My one-year-old and I are reading through every board book at our local library. For more about this project, check out this post.

This is our second-to-last post in this series, friends! That’s right, we’ve reached the end of the board books. We’ll wrap up the final books this week and next, and then tell you the top books you should check out from the entire project.

Here are this week’s books.

1. Big Fat Hen by Keith Baker

Count through the “one, two, buckle my shoe” rhyme, with some added rhymes about baby chicks. Very colorful art, though the book is pretty simple.

2. Lunch by Denise Fleming

A hungry mouse eats food. Toddlers might enjoy guessing what food comes next based on hints in the book, but I wasn’t fond of the art. It has rough edges and doesn’t really lead the eye in a pleasing manner.

3. Mimi and Bear in the Snow by Janee Trasler

A bunny named Mimi plays with her bear in the snow. But when she goes inside, Bear is missing. She finally finds him in the melted remains of her snowman. A good story with toddler-level complexity and stakes, with a sweet ending and pleasant art.

4. Dig In! by April Jones Prince, illustrated by Michelle Berg

Mice build something at a construction site, with moveable sliders for kids to play with. What are they building? A pizza. The sliders are kind of flimsy and not as imaginative as other interactive books, but the ending made me laugh, so I still say check this out.

5. Llama Llama Sand and Sun by Anna Dewdney

Llama and mama go to the beach in a touch-and-feel book. Good variety in textures, and as usual the story and pictures are upbeat and vibrant.

6. Llama Llama Easter Egg by Anna Dewdney

We start in the standard Easter story of candy and egg hunts, but at the end we watch a baby bird hatch, which was pleasantly unexpected. The entire Llama Llama series is really strong and has a lot of effort put into it. I can’t recall a single title where I thought, “Eh, they phoned this one in.”

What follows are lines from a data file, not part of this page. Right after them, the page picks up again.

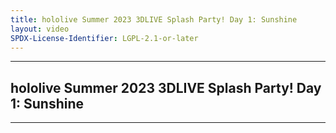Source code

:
 ```yaml
---
title: hololive Summer 2023 3DLIVE Splash Party! Day 1: Sunshine
layout: video
SPDX-License-Identifier: LGPL-2.1-or-later
---
```


---

## hololive Summer 2023 3DLIVE Splash Party! Day 1: Sunshine

<div class="container">
  <video-js id="my-video" class="vjs-fluid vjs-layout-medium" controls preload="auto" poster="https://media.discordapp.net/attachments/1181190364565094432/1181190793185210439/holospsunshine.jpg">
    <source src="https://xx58j-my.sharepoint.com/:v:/g/personal/peekaboo_xx58j_onmicrosoft_com/ESf87PSLxpdOqQos0ikCrE0Bf7pbcnTKzrZYrwLpgI9JKw?download=1" type="video/mp4"/>
  </video-js>
</div>

---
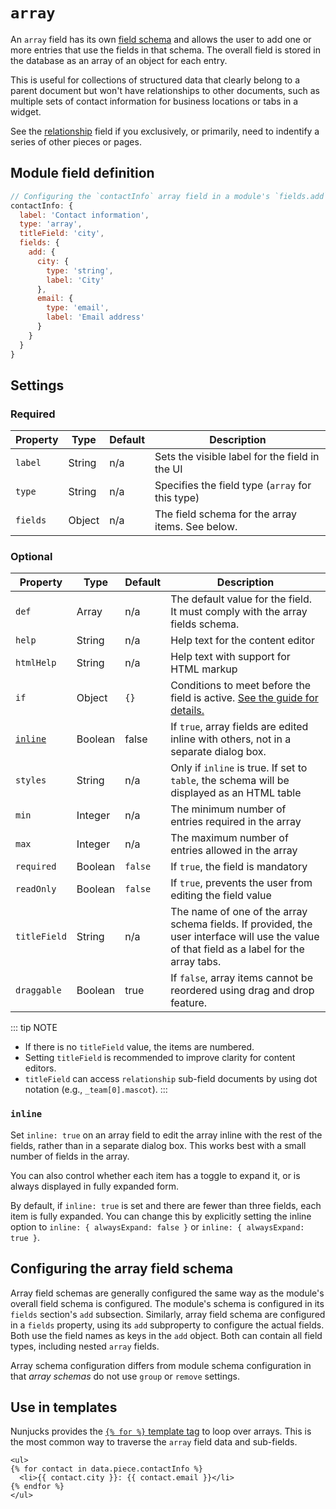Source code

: # `array`

An `array` field has its own [field schema](/reference/glossary.md#schema) and allows the user to add one or more entries that use the fields in that schema. The overall field is stored in the database as an array of an object for each entry.

This is useful for collections of structured data that clearly belong to a parent document but won't have relationships to other documents, such as multiple sets of contact information for business locations or tabs in a widget.

See the [relationship](relationship.md) field if you exclusively, or primarily, need to indentify a series of other pieces or pages.

## Module field definition

```javascript
// Configuring the `contactInfo` array field in a module's `fields.add` subsection:
contactInfo: {
  label: 'Contact information',
  type: 'array',
  titleField: 'city',
  fields: {
    add: {
      city: {
        type: 'string',
        label: 'City'
      },
      email: {
        type: 'email',
        label: 'Email address'
      }
    }
  }
}
```

## Settings

### Required

|  Property | Type | Default | Description |
|-----------|-----------|-----------|-----------|
|`label` | String | n/a | Sets the visible label for the field in the UI |
|`type` | String | n/a | Specifies the field type (`array` for this type) |
|`fields` | Object | n/a | The field schema for the array items. See below. |

### Optional

|  Property | Type   | Default | Description |
|-----------|-----------|-----------|-----------|
|`def` | Array | n/a | The default value for the field. It must comply with the array fields schema. |
|`help` | String | n/a | Help text for the content editor |
|`htmlHelp` | String | n/a | Help text with support for HTML markup |
|`if` | Object | `{}` | Conditions to meet before the field is active. [See the guide for details.](/guide/conditional-fields) | universal |
| [`inline`](#inline) | Boolean | false | If `true`, array fields are edited inline with others, not in a separate dialog box. |
|`styles` | String |  n/a | Only if `inline` is true. If set to `table`, the schema will be displayed as an HTML table |
|`min` | Integer |  n/a | The minimum number of entries required in the array |
|`max` | Integer |  n/a | The maximum number of entries allowed in the array |
|`required` | Boolean | `false` | If `true`, the field is mandatory |
|`readOnly` | Boolean | `false` | If `true`, prevents the user from editing the field value
|`titleField` | String |  n/a | The name of one of the array schema fields. If provided, the user interface will use the value of that field as a label for the array tabs. |
|`draggable` | Boolean | true | If `false`, array items cannot be reordered using drag and drop feature. |

::: tip NOTE
- If there is no `titleField` value, the items are numbered.
- Setting `titleField` is recommended to improve clarity for content editors.
- `titleField` can access `relationship` sub-field documents by using dot notation (e.g., `_team[0].mascot`).
:::

<!-- TODO: The following settings are likely to return, but are not yet implemented. -->
<!-- |contextual | Boolean | `false` | If `true`, it will prevent the field from appearing in the editor modal | -->

### `inline`

Set `inline: true` on an array field to edit the array inline with the rest of the fields, rather than in a separate dialog box. This works best with a small number of fields in the array.

You can also control whether each item has a toggle to expand it, or is always displayed in fully expanded form.

By default, if `inline: true` is set and there are fewer than three fields, each item is fully expanded. You can change this by explicitly setting the inline option to `inline: { alwaysExpand: false }` or `inline: { alwaysExpand: true }`.

## Configuring the array field schema

Array field schemas are generally configured the same way as the module's overall field schema is configured. The module's schema is configured in its `fields` section's `add` subsection. Similarly, array field schema are configured in a `fields` property, using its `add` subproperty to configure the actual fields. Both use the field names as keys in the `add` object. Both can contain all field types, including nested `array` fields.

Array schema configuration differs from module schema configuration in that _array schemas_ do not use `group` or `remove` settings.

## Use in templates

Nunjucks provides the [`{% for %}` template tag](https://mozilla.github.io/nunjucks/templating.html#for) to loop over arrays. This is the most common way to traverse the `array` field data and sub-fields.

```django
<ul>
{% for contact in data.piece.contactInfo %}
  <li>{{ contact.city }}: {{ contact.email }}</li>
{% endfor %}
</ul>
```
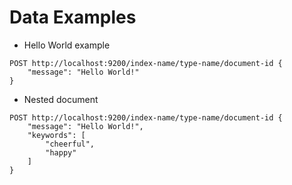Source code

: # Data Examples #

* Hello World example
```
POST http://localhost:9200/index-name/type-name/document-id {
	"message": "Hello World!"
}
```
* Nested document
```
POST http://localhost:9200/index-name/type-name/document-id {
	"message": "Hello World!",
	"keywords": [
		"cheerful",
		"happy"
	]
}
```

7. Look Look Outside by Peter Linenthal

Cars, bugs, rain, and other stuff that’s outside. There’s no real story here, but the book’s high contrast art makes it perfect for newborns. It’s less effective for older babies and toddlers.

8. Baby Penguins Love their Mama by Melissa Guion

This is a cute story about Mama penguin raising her baby penguins, and their appreciation of her. My only problem with it is Mama penguin has like a gazillion babies. In real life penguins only lay one or two eggs at once, and often only one of the chicks survives. This story would have worked just fine with only one baby penguin, so I’m not sure why the author decided to have a whole bunch of them.

9. Playful Beasties by Neecy Twinem

Another in this series. As usual the art is great, the text simple but good for toddlers. The novelty of the beautiful drawings does fade over time, but Twinem’s books are all lovely and worth checking out.

10. The Story of Saint Patrick’s Day by Patricia A. Pingry, illustrated by Pamela R. Levy

I like that this book doesn’t shy away from the religious origin of the holiday. The art is fine, though some of the character poses are a little awkward. There also might be some theological issues – you’ll have to decide for yourself how much discussion you want to have with your kid after reading.


Best Book of the Week: Mimi and Bear in the Snow by Janee Trasler

Everything about this story worked great. A child-level conflict was introduced, explored, and resolved, with vibrant art and emotions even the youngest kids can understand.